-- PROBLEM REQUIREMENTS --
Reprint the lines below as they are, minus the pictures.

◆ ◆ ◆ ◆

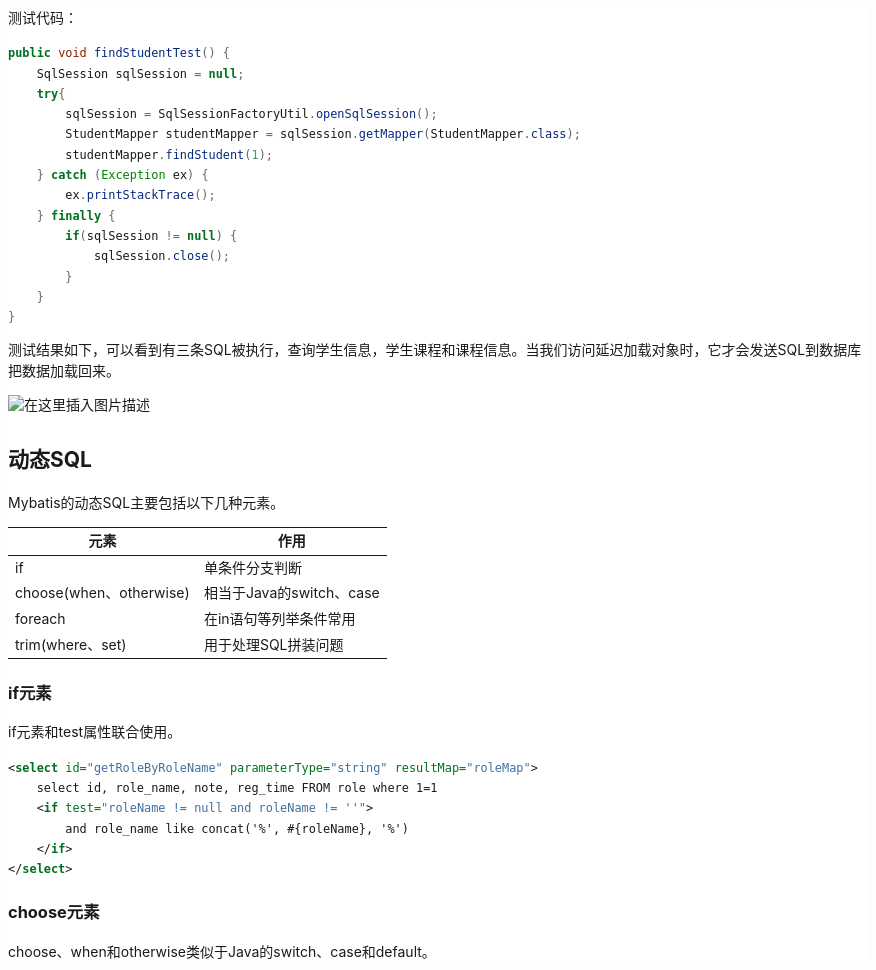 测试代码：

```java
public void findStudentTest() {
    SqlSession sqlSession = null;
    try{
        sqlSession = SqlSessionFactoryUtil.openSqlSession();
        StudentMapper studentMapper = sqlSession.getMapper(StudentMapper.class);
        studentMapper.findStudent(1);
    } catch (Exception ex) {
        ex.printStackTrace();
    } finally {
        if(sqlSession != null) {
            sqlSession.close();
        }
    }
}
```

测试结果如下，可以看到有三条SQL被执行，查询学生信息，学生课程和课程信息。当我们访问延迟加载对象时，它才会发送SQL到数据库把数据加载回来。

![在这里插入图片描述](https://img-blog.csdnimg.cn/20190216160411511.png?x-oss-process=image/watermark,type_ZmFuZ3poZW5naGVpdGk,shadow_10,text_aHR0cHM6Ly9ibG9nLmNzZG4ubmV0L1R5c29uMDMxNA==,size_16,color_FFFFFF,t_70)



## 动态SQL

   Mybatis的动态SQL主要包括以下几种元素。

| 元素                    | 作用                     |
| ----------------------- | ------------------------ |
| if                      | 单条件分支判断           |
| choose(when、otherwise) | 相当于Java的switch、case |
| foreach                 | 在in语句等列举条件常用   |
| trim(where、set)        | 用于处理SQL拼装问题      |

### if元素

if元素和test属性联合使用。

```xml
<select id="getRoleByRoleName" parameterType="string" resultMap="roleMap">
    select id, role_name, note, reg_time FROM role where 1=1
    <if test="roleName != null and roleName != ''">
        and role_name like concat('%', #{roleName}, '%')
    </if>
</select>
```

### choose元素

choose、when和otherwise类似于Java的switch、case和default。
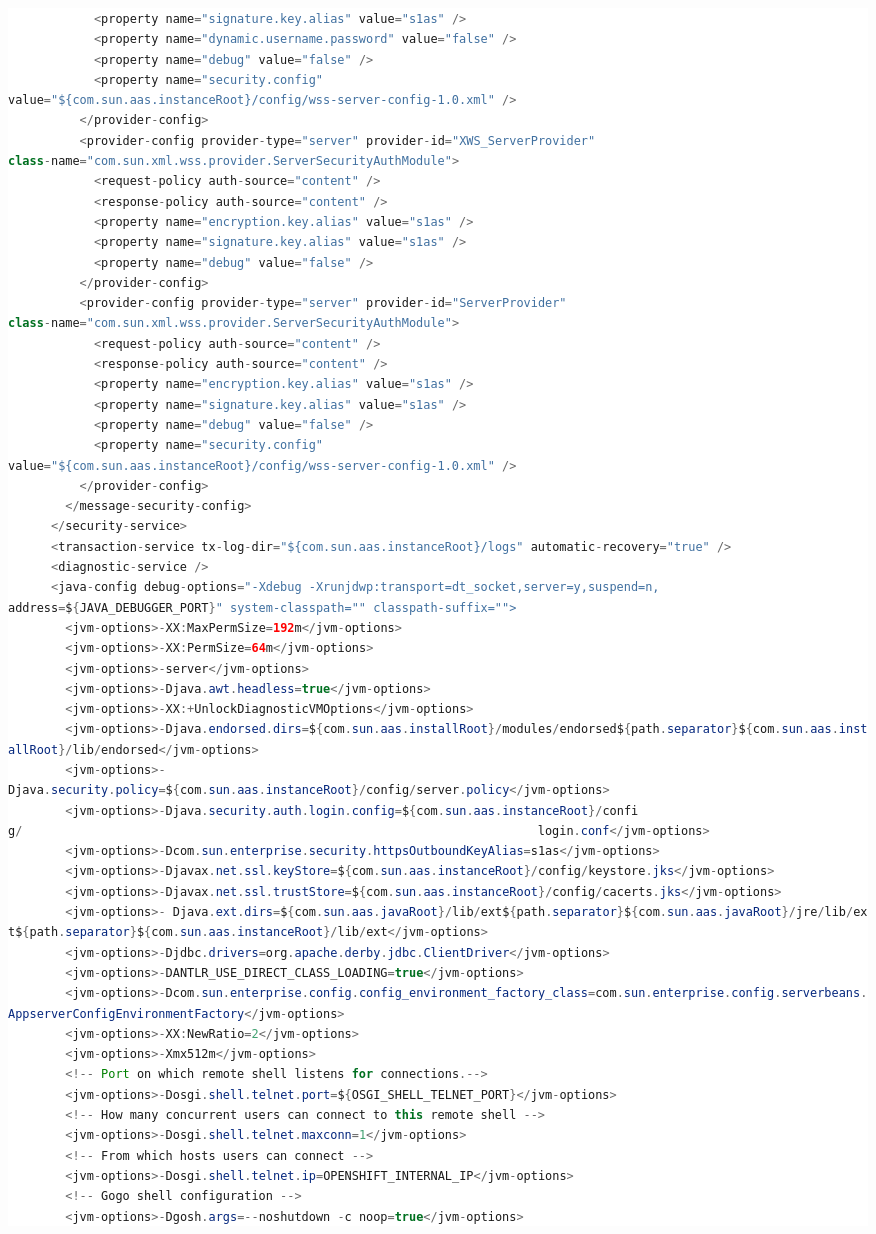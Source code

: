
 ```java
            <property name="signature.key.alias" value="s1as" />
            <property name="dynamic.username.password" value="false" />
            <property name="debug" value="false" />
            <property name="security.config"
value="${com.sun.aas.instanceRoot}/config/wss-server-config-1.0.xml" />
          </provider-config>
          <provider-config provider-type="server" provider-id="XWS_ServerProvider"
class-name="com.sun.xml.wss.provider.ServerSecurityAuthModule">
            <request-policy auth-source="content" />
            <response-policy auth-source="content" />
            <property name="encryption.key.alias" value="s1as" />
            <property name="signature.key.alias" value="s1as" />
            <property name="debug" value="false" />
          </provider-config>
          <provider-config provider-type="server" provider-id="ServerProvider"
class-name="com.sun.xml.wss.provider.ServerSecurityAuthModule">
            <request-policy auth-source="content" />
            <response-policy auth-source="content" />
            <property name="encryption.key.alias" value="s1as" />
            <property name="signature.key.alias" value="s1as" />
            <property name="debug" value="false" />
            <property name="security.config"
value="${com.sun.aas.instanceRoot}/config/wss-server-config-1.0.xml" />
          </provider-config>
        </message-security-config>
      </security-service>
      <transaction-service tx-log-dir="${com.sun.aas.instanceRoot}/logs" automatic-recovery="true" />
      <diagnostic-service />
      <java-config debug-options="-Xdebug -Xrunjdwp:transport=dt_socket,server=y,suspend=n,
address=${JAVA_DEBUGGER_PORT}" system-classpath="" classpath-suffix="">
        <jvm-options>-XX:MaxPermSize=192m</jvm-options>
        <jvm-options>-XX:PermSize=64m</jvm-options>
        <jvm-options>-server</jvm-options>
        <jvm-options>-Djava.awt.headless=true</jvm-options>
        <jvm-options>-XX:+UnlockDiagnosticVMOptions</jvm-options>
        <jvm-options>-Djava.endorsed.dirs=${com.sun.aas.installRoot}/modules/endorsed${path.separator}${com.sun.aas.installRoot}/lib/endorsed</jvm-options>
        <jvm-options>-
Djava.security.policy=${com.sun.aas.instanceRoot}/config/server.policy</jvm-options>
        <jvm-options>-Djava.security.auth.login.config=${com.sun.aas.instanceRoot}/config/                                                                        login.conf</jvm-options>
        <jvm-options>-Dcom.sun.enterprise.security.httpsOutboundKeyAlias=s1as</jvm-options>
        <jvm-options>-Djavax.net.ssl.keyStore=${com.sun.aas.instanceRoot}/config/keystore.jks</jvm-options>
        <jvm-options>-Djavax.net.ssl.trustStore=${com.sun.aas.instanceRoot}/config/cacerts.jks</jvm-options>
        <jvm-options>- Djava.ext.dirs=${com.sun.aas.javaRoot}/lib/ext${path.separator}${com.sun.aas.javaRoot}/jre/lib/ext${path.separator}${com.sun.aas.instanceRoot}/lib/ext</jvm-options>
        <jvm-options>-Djdbc.drivers=org.apache.derby.jdbc.ClientDriver</jvm-options>
        <jvm-options>-DANTLR_USE_DIRECT_CLASS_LOADING=true</jvm-options>
        <jvm-options>-Dcom.sun.enterprise.config.config_environment_factory_class=com.sun.enterprise.config.serverbeans.AppserverConfigEnvironmentFactory</jvm-options>
        <jvm-options>-XX:NewRatio=2</jvm-options>
        <jvm-options>-Xmx512m</jvm-options>
        <!-- Port on which remote shell listens for connections.-->
        <jvm-options>-Dosgi.shell.telnet.port=${OSGI_SHELL_TELNET_PORT}</jvm-options>
        <!-- How many concurrent users can connect to this remote shell -->
        <jvm-options>-Dosgi.shell.telnet.maxconn=1</jvm-options>
        <!-- From which hosts users can connect -->
        <jvm-options>-Dosgi.shell.telnet.ip=OPENSHIFT_INTERNAL_IP</jvm-options>
        <!-- Gogo shell configuration -->
        <jvm-options>-Dgosh.args=--noshutdown -c noop=true</jvm-options>
```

◆ ◆ ◆ ◆

-- WRITTEN REPLY --
 测试代码：

```java
public void findStudentTest() {
    SqlSession sqlSession = null;
    try{
        sqlSession = SqlSessionFactoryUtil.openSqlSession();
        StudentMapper studentMapper = sqlSession.getMapper(StudentMapper.class);
        studentMapper.findStudent(1);
    } catch (Exception ex) {
        ex.printStackTrace();
    } finally {
        if(sqlSession != null) {
            sqlSession.close();
        }
    }
}
```

测试结果如下，可以看到有三条SQL被执行，查询学生信息，学生课程和课程信息。当我们访问延迟加载对象时，它才会发送SQL到数据库把数据加载回来。

![在这里插入图片描述](https://img-blog.csdnimg.cn/20190216160411511.png?x-oss-process=image/watermark,type_ZmFuZ3poZW5naGVpdGk,shadow_10,text_aHR0cHM6Ly9ibG9nLmNzZG4ubmV0L1R5c29uMDMxNA==,size_16,color_FFFFFF,t_70)



## 动态SQL

   Mybatis的动态SQL主要包括以下几种元素。

| 元素                    | 作用                     |
| ----------------------- | ------------------------ |
| if                      | 单条件分支判断           |
| choose(when、otherwise) | 相当于Java的switch、case |
| foreach                 | 在in语句等列举条件常用   |
| trim(where、set)        | 用于处理SQL拼装问题      |

### if元素

if元素和test属性联合使用。

```xml
<select id="getRoleByRoleName" parameterType="string" resultMap="roleMap">
    select id, role_name, note, reg_time FROM role where 1=1
    <if test="roleName != null and roleName != ''">
        and role_name like concat('%', #{roleName}, '%')
    </if>
</select>
```

### choose元素

choose、when和otherwise类似于Java的switch、case和default。
Source code

:
 ```java
            <property name="signature.key.alias" value="s1as" />
            <property name="dynamic.username.password" value="false" />
            <property name="debug" value="false" />
            <property name="security.config"
value="${com.sun.aas.instanceRoot}/config/wss-server-config-1.0.xml" />
          </provider-config>
          <provider-config provider-type="server" provider-id="XWS_ServerProvider"
class-name="com.sun.xml.wss.provider.ServerSecurityAuthModule">
            <request-policy auth-source="content" />
            <response-policy auth-source="content" />
            <property name="encryption.key.alias" value="s1as" />
            <property name="signature.key.alias" value="s1as" />
            <property name="debug" value="false" />
          </provider-config>
          <provider-config provider-type="server" provider-id="ServerProvider"
class-name="com.sun.xml.wss.provider.ServerSecurityAuthModule">
            <request-policy auth-source="content" />
            <response-policy auth-source="content" />
            <property name="encryption.key.alias" value="s1as" />
            <property name="signature.key.alias" value="s1as" />
            <property name="debug" value="false" />
            <property name="security.config"
value="${com.sun.aas.instanceRoot}/config/wss-server-config-1.0.xml" />
          </provider-config>
        </message-security-config>
      </security-service>
      <transaction-service tx-log-dir="${com.sun.aas.instanceRoot}/logs" automatic-recovery="true" />
      <diagnostic-service />
      <java-config debug-options="-Xdebug -Xrunjdwp:transport=dt_socket,server=y,suspend=n,
address=${JAVA_DEBUGGER_PORT}" system-classpath="" classpath-suffix="">
        <jvm-options>-XX:MaxPermSize=192m</jvm-options>
        <jvm-options>-XX:PermSize=64m</jvm-options>
        <jvm-options>-server</jvm-options>
        <jvm-options>-Djava.awt.headless=true</jvm-options>
        <jvm-options>-XX:+UnlockDiagnosticVMOptions</jvm-options>
        <jvm-options>-Djava.endorsed.dirs=${com.sun.aas.installRoot}/modules/endorsed${path.separator}${com.sun.aas.installRoot}/lib/endorsed</jvm-options>
        <jvm-options>-
Djava.security.policy=${com.sun.aas.instanceRoot}/config/server.policy</jvm-options>
        <jvm-options>-Djava.security.auth.login.config=${com.sun.aas.instanceRoot}/config/                                                                        login.conf</jvm-options>
        <jvm-options>-Dcom.sun.enterprise.security.httpsOutboundKeyAlias=s1as</jvm-options>
        <jvm-options>-Djavax.net.ssl.keyStore=${com.sun.aas.instanceRoot}/config/keystore.jks</jvm-options>
        <jvm-options>-Djavax.net.ssl.trustStore=${com.sun.aas.instanceRoot}/config/cacerts.jks</jvm-options>
        <jvm-options>- Djava.ext.dirs=${com.sun.aas.javaRoot}/lib/ext${path.separator}${com.sun.aas.javaRoot}/jre/lib/ext${path.separator}${com.sun.aas.instanceRoot}/lib/ext</jvm-options>
        <jvm-options>-Djdbc.drivers=org.apache.derby.jdbc.ClientDriver</jvm-options>
        <jvm-options>-DANTLR_USE_DIRECT_CLASS_LOADING=true</jvm-options>
        <jvm-options>-Dcom.sun.enterprise.config.config_environment_factory_class=com.sun.enterprise.config.serverbeans.AppserverConfigEnvironmentFactory</jvm-options>
        <jvm-options>-XX:NewRatio=2</jvm-options>
        <jvm-options>-Xmx512m</jvm-options>
        <!-- Port on which remote shell listens for connections.-->
        <jvm-options>-Dosgi.shell.telnet.port=${OSGI_SHELL_TELNET_PORT}</jvm-options>
        <!-- How many concurrent users can connect to this remote shell -->
        <jvm-options>-Dosgi.shell.telnet.maxconn=1</jvm-options>
        <!-- From which hosts users can connect -->
        <jvm-options>-Dosgi.shell.telnet.ip=OPENSHIFT_INTERNAL_IP</jvm-options>
        <!-- Gogo shell configuration -->
        <jvm-options>-Dgosh.args=--noshutdown -c noop=true</jvm-options>
```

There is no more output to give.